I'm collecting all of the data anyway, so by looking at the sum of those XICs--and if you look at the top graph, it shows you the individual--in this case, I'm looking at Y7, Y6 and Y8 ions. If I sum those, I get a much better CV than I do for any one individually. So, that ability to collect data on multiple product ions, sum it up, it gives me better counting statistics, and I can then get really good quantitation.
This just shows--done for angiotensin looking at, in this case, Y2, B5 and Y6, the ions in the insect on the lower right, which are circled. If I do a summation using those three ions, I get really good linearity over five orders, and I can quantitate based on that. And in this case, the quantitation is done using MultiQuant software. So, I get very high resolution quantitation using MultiQuant software MRMHR on the TripleTOF 5600 to really complete that package of being able to do qualitative analysis, like intact protein analysis, like peptide mapping, but now I can also do quant and ask how much of what I want is there.

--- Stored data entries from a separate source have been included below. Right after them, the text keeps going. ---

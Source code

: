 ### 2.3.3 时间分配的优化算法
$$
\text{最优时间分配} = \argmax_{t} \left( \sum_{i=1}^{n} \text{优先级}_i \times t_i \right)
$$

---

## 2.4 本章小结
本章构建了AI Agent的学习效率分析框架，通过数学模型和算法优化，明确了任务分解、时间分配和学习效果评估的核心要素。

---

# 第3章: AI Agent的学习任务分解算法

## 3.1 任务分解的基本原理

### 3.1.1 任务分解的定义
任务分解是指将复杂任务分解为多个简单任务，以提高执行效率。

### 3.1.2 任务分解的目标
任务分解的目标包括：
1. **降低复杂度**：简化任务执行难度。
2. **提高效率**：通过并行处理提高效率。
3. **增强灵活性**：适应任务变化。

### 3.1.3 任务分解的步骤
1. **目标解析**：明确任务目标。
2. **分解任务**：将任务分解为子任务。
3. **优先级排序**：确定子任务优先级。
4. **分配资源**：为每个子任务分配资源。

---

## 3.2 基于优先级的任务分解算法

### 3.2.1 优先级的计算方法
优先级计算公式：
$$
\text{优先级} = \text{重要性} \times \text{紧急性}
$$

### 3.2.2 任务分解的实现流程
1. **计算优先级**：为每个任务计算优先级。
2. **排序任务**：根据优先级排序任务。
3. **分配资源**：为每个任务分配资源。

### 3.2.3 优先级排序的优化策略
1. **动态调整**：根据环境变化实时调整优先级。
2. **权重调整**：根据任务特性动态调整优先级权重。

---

Just to summarize, we think that the TripleTOF 5600 has a lot of advantages for analysis of biologics. The high mass accuracy, high resolution for qualitative characterization, the speed to be able to do really good MS/MS and get good peptide mapping results, and then being able to do quantitative assays as well. And one thing I didn't talk about today is based on the MRMHR assay from the TripleTOF, it's easy then to transfer those assays to the QTRAP system for routine high throughput quantitation.
And I think with that, I will close.